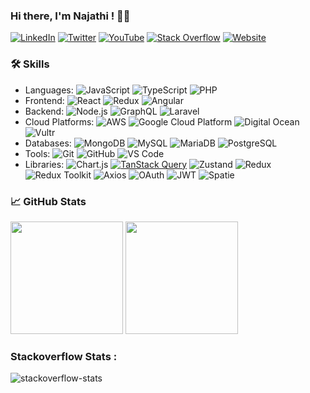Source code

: ### Hi there, I'm Najathi ! 👨‍💻

[![LinkedIn](https://img.shields.io/badge/-LinkedIn-blue?style=flat-square&logo=linkedin)](https://www.linkedin.com/in/najathi)
[![Twitter](https://img.shields.io/badge/-Twitter-blue?style=flat-square&logo=twitter)](https://twitter.com/mnajathi)
[![YouTube](https://img.shields.io/badge/-YouTube-FF0000?style=flat-square&logo=youtube&logoColor=white)](https://www.youtube.com/c/MohamedNajathi)
[![Stack Overflow](https://img.shields.io/badge/-StackOverflow-FE7A16?style=flat-square&logo=stack-overflow&logoColor=white)](https://stackoverflow.com/users/9181204/najathi)
[![Website](https://img.shields.io/badge/-Website-0A0A0A?style=flat-square&logo=About.me&logoColor=white)](https://najathi.blogspot.com)

### 🛠 Skills
- Languages: ![JavaScript](https://img.shields.io/badge/-JavaScript-black?style=flat-square&logo=javascript) ![TypeScript](https://img.shields.io/badge/-TypeScript-black?style=flat-square&logo=typescript) ![PHP](https://img.shields.io/badge/-PHP-ffffff?style=flat-square&logo=php)
- Frontend: ![React](https://img.shields.io/badge/-React-black?style=flat-square&logo=react) ![Redux](https://img.shields.io/badge/-Redux-black?style=flat-square&logo=redux) ![Angular](https://img.shields.io/badge/-Angular-DD0031?style=flat-square&logo=angular)
- Backend: ![Node.js](https://img.shields.io/badge/-Node.js-black?style=flat-square&logo=node.js) ![GraphQL](https://img.shields.io/badge/-GraphQL-black?style=flat-square&logo=graphql) ![Laravel](https://img.shields.io/badge/-Laravel-white?style=flat-square&logo=laravel)
- Cloud Platforms: ![AWS](https://img.shields.io/badge/-AWS-orange?style=flat-square&logo=amazon-aws) ![Google Cloud Platform](https://img.shields.io/badge/-Google%20Cloud-white?style=flat-square&logo=google-cloud) ![Digital Ocean](https://img.shields.io/badge/-Digital%20Ocean-darkblue?style=flat-square&logo=digitalocean) ![Vultr](https://img.shields.io/badge/-Vultr-blue?style=flat-square&logo=vultr)
- Databases: ![MongoDB](https://img.shields.io/badge/-MongoDB-black?style=flat-square&logo=mongodb) ![MySQL](https://img.shields.io/badge/-MySQL-black?style=flat-square&logo=mysql) ![MariaDB](https://img.shields.io/badge/-MariaDB-003545?style=flat-square&logo=mariadb) ![PostgreSQL](https://img.shields.io/badge/-PostgreSQL-ffffff?style=flat-square&logo=postgresql)
- Tools: ![Git](https://img.shields.io/badge/-Git-black?style=flat-square&logo=git) ![GitHub](https://img.shields.io/badge/-GitHub-black?style=flat-square&logo=github) ![VS Code](https://img.shields.io/badge/-VS%20Code-black?style=flat-square&logo=visual-studio-code)
- Libraries:
![Chart.js](https://img.shields.io/badge/-Chart.js-ffffff?style=flat-square&logo=chart.js)
[![TanStack Query](https://img.shields.io/badge/-TanStack%20Query-%23FF4154?style=flat&logo=TanStack&logoColor=white)](https://tanstack.com/query/v4)
![Zustand](https://img.shields.io/badge/-Zustand-black?style=flat-square&logo=zustand)
![Redux](https://img.shields.io/badge/-Redux-764ABC?style=flat-square&logo=redux)
![Redux Toolkit](https://img.shields.io/badge/-Redux_Toolkit-764ABC?style=flat-square&logo=redux)
![Axios](https://img.shields.io/badge/-Axios-5A29E4?style=flat-square&logo=axios)
![OAuth](https://img.shields.io/badge/-OAuth-3D9BE9?style=flat-square&logo=oauth)
![JWT](https://img.shields.io/badge/-JWT-000000?style=flat-square&logo=json-web-tokens) 
![Spatie](https://img.shields.io/badge/-Spatie-orange?style=flat-square)

### 📈 GitHub Stats

<p float="left">
<img height="180em" src="https://github-readme-stats-git-masterrstaa-rickstaa.vercel.app/api?username=najathi&show_icons=true&hide_border=true&&count_private=true&include_all_commits=true" /> 
<img height="180em" src="https://github-readme-stats-git-masterrstaa-rickstaa.vercel.app/api/top-langs/?username=najathi&show_icons=true&hide_border=false&layout=compact&langs_count=8"/>
</p>

### Stackoverflow Stats :

![stackoverflow-stats](https://github-stackoverflow-readme.vercel.app/?userId=9181204)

Problem description: All of the material above must be retyped exactly, line for line, with the images dropped.

Task solution:
Source code

: ### Hi there, I'm Najathi ! 👨‍💻

[![LinkedIn](https://img.shields.io/badge/-LinkedIn-blue?style=flat-square&logo=linkedin)](https://www.linkedin.com/in/najathi)
[![Twitter](https://img.shields.io/badge/-Twitter-blue?style=flat-square&logo=twitter)](https://twitter.com/mnajathi)
[![YouTube](https://img.shields.io/badge/-YouTube-FF0000?style=flat-square&logo=youtube&logoColor=white)](https://www.youtube.com/c/MohamedNajathi)
[![Stack Overflow](https://img.shields.io/badge/-StackOverflow-FE7A16?style=flat-square&logo=stack-overflow&logoColor=white)](https://stackoverflow.com/users/9181204/najathi)
[![Website](https://img.shields.io/badge/-Website-0A0A0A?style=flat-square&logo=About.me&logoColor=white)](https://najathi.blogspot.com)

### 🛠 Skills
- Languages: ![JavaScript](https://img.shields.io/badge/-JavaScript-black?style=flat-square&logo=javascript) ![TypeScript](https://img.shields.io/badge/-TypeScript-black?style=flat-square&logo=typescript) ![PHP](https://img.shields.io/badge/-PHP-ffffff?style=flat-square&logo=php)
- Frontend: ![React](https://img.shields.io/badge/-React-black?style=flat-square&logo=react) ![Redux](https://img.shields.io/badge/-Redux-black?style=flat-square&logo=redux) ![Angular](https://img.shields.io/badge/-Angular-DD0031?style=flat-square&logo=angular)
- Backend: ![Node.js](https://img.shields.io/badge/-Node.js-black?style=flat-square&logo=node.js) ![GraphQL](https://img.shields.io/badge/-GraphQL-black?style=flat-square&logo=graphql) ![Laravel](https://img.shields.io/badge/-Laravel-white?style=flat-square&logo=laravel)
- Cloud Platforms: ![AWS](https://img.shields.io/badge/-AWS-orange?style=flat-square&logo=amazon-aws) ![Google Cloud Platform](https://img.shields.io/badge/-Google%20Cloud-white?style=flat-square&logo=google-cloud) ![Digital Ocean](https://img.shields.io/badge/-Digital%20Ocean-darkblue?style=flat-square&logo=digitalocean) ![Vultr](https://img.shields.io/badge/-Vultr-blue?style=flat-square&logo=vultr)
- Databases: ![MongoDB](https://img.shields.io/badge/-MongoDB-black?style=flat-square&logo=mongodb) ![MySQL](https://img.shields.io/badge/-MySQL-black?style=flat-square&logo=mysql) ![MariaDB](https://img.shields.io/badge/-MariaDB-003545?style=flat-square&logo=mariadb) ![PostgreSQL](https://img.shields.io/badge/-PostgreSQL-ffffff?style=flat-square&logo=postgresql)
- Tools: ![Git](https://img.shields.io/badge/-Git-black?style=flat-square&logo=git) ![GitHub](https://img.shields.io/badge/-GitHub-black?style=flat-square&logo=github) ![VS Code](https://img.shields.io/badge/-VS%20Code-black?style=flat-square&logo=visual-studio-code)
- Libraries:
![Chart.js](https://img.shields.io/badge/-Chart.js-ffffff?style=flat-square&logo=chart.js)
[![TanStack Query](https://img.shields.io/badge/-TanStack%20Query-%23FF4154?style=flat&logo=TanStack&logoColor=white)](https://tanstack.com/query/v4)
![Zustand](https://img.shields.io/badge/-Zustand-black?style=flat-square&logo=zustand)
![Redux](https://img.shields.io/badge/-Redux-764ABC?style=flat-square&logo=redux)
![Redux Toolkit](https://img.shields.io/badge/-Redux_Toolkit-764ABC?style=flat-square&logo=redux)
![Axios](https://img.shields.io/badge/-Axios-5A29E4?style=flat-square&logo=axios)
![OAuth](https://img.shields.io/badge/-OAuth-3D9BE9?style=flat-square&logo=oauth)
![JWT](https://img.shields.io/badge/-JWT-000000?style=flat-square&logo=json-web-tokens) 
![Spatie](https://img.shields.io/badge/-Spatie-orange?style=flat-square)

### 📈 GitHub Stats

<p float="left">
<img height="180em" src="https://github-readme-stats-git-masterrstaa-rickstaa.vercel.app/api?username=najathi&show_icons=true&hide_border=true&&count_private=true&include_all_commits=true" /> 
<img height="180em" src="https://github-readme-stats-git-masterrstaa-rickstaa.vercel.app/api/top-langs/?username=najathi&show_icons=true&hide_border=false&layout=compact&langs_count=8"/>
</p>

### Stackoverflow Stats :

![stackoverflow-stats](https://github-stackoverflow-readme.vercel.app/?userId=9181204)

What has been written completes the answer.